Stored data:
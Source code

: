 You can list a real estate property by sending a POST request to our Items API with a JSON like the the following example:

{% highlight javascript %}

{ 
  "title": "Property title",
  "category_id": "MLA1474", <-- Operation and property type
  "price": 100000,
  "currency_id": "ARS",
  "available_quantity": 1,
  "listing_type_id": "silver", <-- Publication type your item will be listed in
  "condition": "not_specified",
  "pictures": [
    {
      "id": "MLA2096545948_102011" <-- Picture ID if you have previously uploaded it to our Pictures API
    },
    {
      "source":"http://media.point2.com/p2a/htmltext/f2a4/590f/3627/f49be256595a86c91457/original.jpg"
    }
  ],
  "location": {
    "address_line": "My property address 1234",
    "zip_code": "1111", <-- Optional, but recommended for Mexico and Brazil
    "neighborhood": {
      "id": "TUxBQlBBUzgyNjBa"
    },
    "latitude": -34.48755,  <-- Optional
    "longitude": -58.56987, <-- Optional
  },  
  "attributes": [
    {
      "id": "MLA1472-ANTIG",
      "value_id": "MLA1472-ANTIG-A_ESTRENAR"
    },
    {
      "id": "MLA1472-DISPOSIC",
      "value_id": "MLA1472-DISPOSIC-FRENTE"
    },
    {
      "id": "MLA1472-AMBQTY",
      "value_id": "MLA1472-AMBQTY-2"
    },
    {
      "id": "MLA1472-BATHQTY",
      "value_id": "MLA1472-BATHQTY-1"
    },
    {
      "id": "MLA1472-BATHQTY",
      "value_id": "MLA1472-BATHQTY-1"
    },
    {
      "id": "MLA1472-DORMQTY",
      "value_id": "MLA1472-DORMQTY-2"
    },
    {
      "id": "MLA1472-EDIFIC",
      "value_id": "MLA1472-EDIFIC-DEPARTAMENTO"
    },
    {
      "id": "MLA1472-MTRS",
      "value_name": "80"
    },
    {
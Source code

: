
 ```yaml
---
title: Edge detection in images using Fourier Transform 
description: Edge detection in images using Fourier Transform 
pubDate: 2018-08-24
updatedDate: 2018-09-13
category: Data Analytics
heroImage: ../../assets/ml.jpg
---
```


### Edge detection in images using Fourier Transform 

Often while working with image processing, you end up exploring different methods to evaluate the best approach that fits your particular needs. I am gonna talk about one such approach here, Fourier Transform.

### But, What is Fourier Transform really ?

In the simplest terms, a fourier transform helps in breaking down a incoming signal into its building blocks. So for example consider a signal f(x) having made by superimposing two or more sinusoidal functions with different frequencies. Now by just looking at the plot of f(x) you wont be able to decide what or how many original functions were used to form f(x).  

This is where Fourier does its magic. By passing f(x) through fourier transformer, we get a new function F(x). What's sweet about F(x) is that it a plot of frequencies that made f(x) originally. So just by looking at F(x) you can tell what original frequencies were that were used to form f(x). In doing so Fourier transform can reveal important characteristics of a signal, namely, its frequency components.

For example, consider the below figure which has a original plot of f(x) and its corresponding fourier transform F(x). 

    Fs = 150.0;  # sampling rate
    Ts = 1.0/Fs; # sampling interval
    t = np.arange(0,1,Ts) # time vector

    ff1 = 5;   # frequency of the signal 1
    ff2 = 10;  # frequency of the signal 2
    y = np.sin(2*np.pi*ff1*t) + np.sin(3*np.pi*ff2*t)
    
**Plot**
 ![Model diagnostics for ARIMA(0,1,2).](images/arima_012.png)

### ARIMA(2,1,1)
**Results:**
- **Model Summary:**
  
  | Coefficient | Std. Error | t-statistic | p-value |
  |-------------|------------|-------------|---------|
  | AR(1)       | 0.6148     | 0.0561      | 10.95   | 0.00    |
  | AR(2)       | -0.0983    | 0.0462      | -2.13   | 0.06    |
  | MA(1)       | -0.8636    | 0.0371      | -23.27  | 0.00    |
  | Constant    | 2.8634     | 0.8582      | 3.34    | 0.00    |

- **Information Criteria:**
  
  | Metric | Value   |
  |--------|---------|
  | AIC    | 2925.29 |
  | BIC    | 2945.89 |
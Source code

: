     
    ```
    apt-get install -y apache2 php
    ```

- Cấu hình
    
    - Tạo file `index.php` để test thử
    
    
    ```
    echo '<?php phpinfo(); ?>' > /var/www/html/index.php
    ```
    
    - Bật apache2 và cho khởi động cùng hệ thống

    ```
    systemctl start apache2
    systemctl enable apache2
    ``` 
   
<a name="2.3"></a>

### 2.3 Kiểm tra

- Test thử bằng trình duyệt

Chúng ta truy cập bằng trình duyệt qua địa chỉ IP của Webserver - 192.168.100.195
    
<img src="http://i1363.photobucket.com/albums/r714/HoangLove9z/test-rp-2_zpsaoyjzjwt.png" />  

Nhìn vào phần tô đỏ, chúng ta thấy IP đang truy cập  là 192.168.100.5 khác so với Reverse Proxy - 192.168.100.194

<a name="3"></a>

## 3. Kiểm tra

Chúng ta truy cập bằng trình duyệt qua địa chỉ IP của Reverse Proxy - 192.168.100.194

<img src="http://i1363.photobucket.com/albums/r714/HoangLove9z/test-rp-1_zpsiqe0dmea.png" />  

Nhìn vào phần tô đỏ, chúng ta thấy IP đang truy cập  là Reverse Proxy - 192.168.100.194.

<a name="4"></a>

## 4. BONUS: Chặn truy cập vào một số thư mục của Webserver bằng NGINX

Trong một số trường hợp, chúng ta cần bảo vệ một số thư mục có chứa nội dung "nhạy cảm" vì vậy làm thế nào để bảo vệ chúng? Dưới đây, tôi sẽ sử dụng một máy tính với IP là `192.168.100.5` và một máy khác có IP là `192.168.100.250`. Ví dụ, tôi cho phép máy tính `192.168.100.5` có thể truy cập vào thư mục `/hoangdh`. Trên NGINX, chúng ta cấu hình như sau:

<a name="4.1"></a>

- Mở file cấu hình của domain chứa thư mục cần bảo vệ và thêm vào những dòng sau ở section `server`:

Work to be completed: Please write the entries out again exactly as they stand.

Response for this exercise:
Source code

: You can list a real estate property by sending a POST request to our Items API with a JSON like the the following example:

{% highlight javascript %}

{ 
  "title": "Property title",
  "category_id": "MLA1474", <-- Operation and property type
  "price": 100000,
  "currency_id": "ARS",
  "available_quantity": 1,
  "listing_type_id": "silver", <-- Publication type your item will be listed in
  "condition": "not_specified",
  "pictures": [
    {
      "id": "MLA2096545948_102011" <-- Picture ID if you have previously uploaded it to our Pictures API
    },
    {
      "source":"http://media.point2.com/p2a/htmltext/f2a4/590f/3627/f49be256595a86c91457/original.jpg"
    }
  ],
  "location": {
    "address_line": "My property address 1234",
    "zip_code": "1111", <-- Optional, but recommended for Mexico and Brazil
    "neighborhood": {
      "id": "TUxBQlBBUzgyNjBa"
    },
    "latitude": -34.48755,  <-- Optional
    "longitude": -58.56987, <-- Optional
  },  
  "attributes": [
    {
      "id": "MLA1472-ANTIG",
      "value_id": "MLA1472-ANTIG-A_ESTRENAR"
    },
    {
      "id": "MLA1472-DISPOSIC",
      "value_id": "MLA1472-DISPOSIC-FRENTE"
    },
    {
      "id": "MLA1472-AMBQTY",
      "value_id": "MLA1472-AMBQTY-2"
    },
    {
      "id": "MLA1472-BATHQTY",
      "value_id": "MLA1472-BATHQTY-1"
    },
    {
      "id": "MLA1472-BATHQTY",
      "value_id": "MLA1472-BATHQTY-1"
    },
    {
      "id": "MLA1472-DORMQTY",
      "value_id": "MLA1472-DORMQTY-2"
    },
    {
      "id": "MLA1472-EDIFIC",
      "value_id": "MLA1472-EDIFIC-DEPARTAMENTO"
    },
    {
      "id": "MLA1472-MTRS",
      "value_name": "80"
    },
    {
Source code

:
 ```yaml
---
title: Edge detection in images using Fourier Transform 
description: Edge detection in images using Fourier Transform 
pubDate: 2018-08-24
updatedDate: 2018-09-13
category: Data Analytics
heroImage: ../../assets/ml.jpg
---
```


### Edge detection in images using Fourier Transform 

Often while working with image processing, you end up exploring different methods to evaluate the best approach that fits your particular needs. I am gonna talk about one such approach here, Fourier Transform.

### But, What is Fourier Transform really ?

In the simplest terms, a fourier transform helps in breaking down a incoming signal into its building blocks. So for example consider a signal f(x) having made by superimposing two or more sinusoidal functions with different frequencies. Now by just looking at the plot of f(x) you wont be able to decide what or how many original functions were used to form f(x).  

This is where Fourier does its magic. By passing f(x) through fourier transformer, we get a new function F(x). What's sweet about F(x) is that it a plot of frequencies that made f(x) originally. So just by looking at F(x) you can tell what original frequencies were that were used to form f(x). In doing so Fourier transform can reveal important characteristics of a signal, namely, its frequency components.

For example, consider the below figure which has a original plot of f(x) and its corresponding fourier transform F(x). 

    Fs = 150.0;  # sampling rate
    Ts = 1.0/Fs; # sampling interval
    t = np.arange(0,1,Ts) # time vector

    ff1 = 5;   # frequency of the signal 1
    ff2 = 10;  # frequency of the signal 2
    y = np.sin(2*np.pi*ff1*t) + np.sin(3*np.pi*ff2*t)
    
**Plot**
 ![Model diagnostics for ARIMA(0,1,2).](images/arima_012.png)

### ARIMA(2,1,1)
**Results:**
- **Model Summary:**
  
  | Coefficient | Std. Error | t-statistic | p-value |
  |-------------|------------|-------------|---------|
  | AR(1)       | 0.6148     | 0.0561      | 10.95   | 0.00    |
  | AR(2)       | -0.0983    | 0.0462      | -2.13   | 0.06    |
  | MA(1)       | -0.8636    | 0.0371      | -23.27  | 0.00    |
  | Constant    | 2.8634     | 0.8582      | 3.34    | 0.00    |

- **Information Criteria:**
  
  | Metric | Value   |
  |--------|---------|
  | AIC    | 2925.29 |
  | BIC    | 2945.89 |
Source code

:     
    ```
    apt-get install -y apache2 php
    ```

- Cấu hình
    
    - Tạo file `index.php` để test thử
    
    
    ```
    echo '<?php phpinfo(); ?>' > /var/www/html/index.php
    ```
    
    - Bật apache2 và cho khởi động cùng hệ thống

    ```
    systemctl start apache2
    systemctl enable apache2
    ``` 
   
<a name="2.3"></a>

### 2.3 Kiểm tra

- Test thử bằng trình duyệt

Chúng ta truy cập bằng trình duyệt qua địa chỉ IP của Webserver - 192.168.100.195
    
<img src="http://i1363.photobucket.com/albums/r714/HoangLove9z/test-rp-2_zpsaoyjzjwt.png" />  

Nhìn vào phần tô đỏ, chúng ta thấy IP đang truy cập  là 192.168.100.5 khác so với Reverse Proxy - 192.168.100.194

<a name="3"></a>

## 3. Kiểm tra

Chúng ta truy cập bằng trình duyệt qua địa chỉ IP của Reverse Proxy - 192.168.100.194

<img src="http://i1363.photobucket.com/albums/r714/HoangLove9z/test-rp-1_zpsiqe0dmea.png" />  

Nhìn vào phần tô đỏ, chúng ta thấy IP đang truy cập  là Reverse Proxy - 192.168.100.194.

<a name="4"></a>

## 4. BONUS: Chặn truy cập vào một số thư mục của Webserver bằng NGINX

Trong một số trường hợp, chúng ta cần bảo vệ một số thư mục có chứa nội dung "nhạy cảm" vì vậy làm thế nào để bảo vệ chúng? Dưới đây, tôi sẽ sử dụng một máy tính với IP là `192.168.100.5` và một máy khác có IP là `192.168.100.250`. Ví dụ, tôi cho phép máy tính `192.168.100.5` có thể truy cập vào thư mục `/hoangdh`. Trên NGINX, chúng ta cấu hình như sau:

<a name="4.1"></a>

- Mở file cấu hình của domain chứa thư mục cần bảo vệ và thêm vào những dòng sau ở section `server`:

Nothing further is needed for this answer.